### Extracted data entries
────────────────────────────────────────

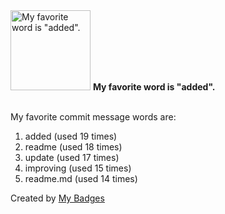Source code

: <img src="https://my-badges.github.io/my-badges/favorite-word.png" alt="My favorite word is &quot;added&quot;." title="My favorite word is &quot;added&quot;." width="128">
<strong>My favorite word is &quot;added&quot;.</strong>
<br><br>

My favorite commit message words are:

1. added (used 19 times)
2. readme (used 18 times)
3. update (used 17 times)
4. improving (used 15 times)
5. readme.md (used 14 times)


Created by <a href="https://github.com/my-badges/my-badges">My Badges</a>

────────────────────────────────────────

### Exercise objective
Bring together all lines in the records where the word "badges" is found.

### Expected answer
: <img src="https://my-badges.github.io/my-badges/favorite-word.png" alt="My favorite word is &quot;added&quot;." title="My favorite word is &quot;added&quot;." width="128">
Created by <a href="https://github.com/my-badges/my-badges">My Badges</a>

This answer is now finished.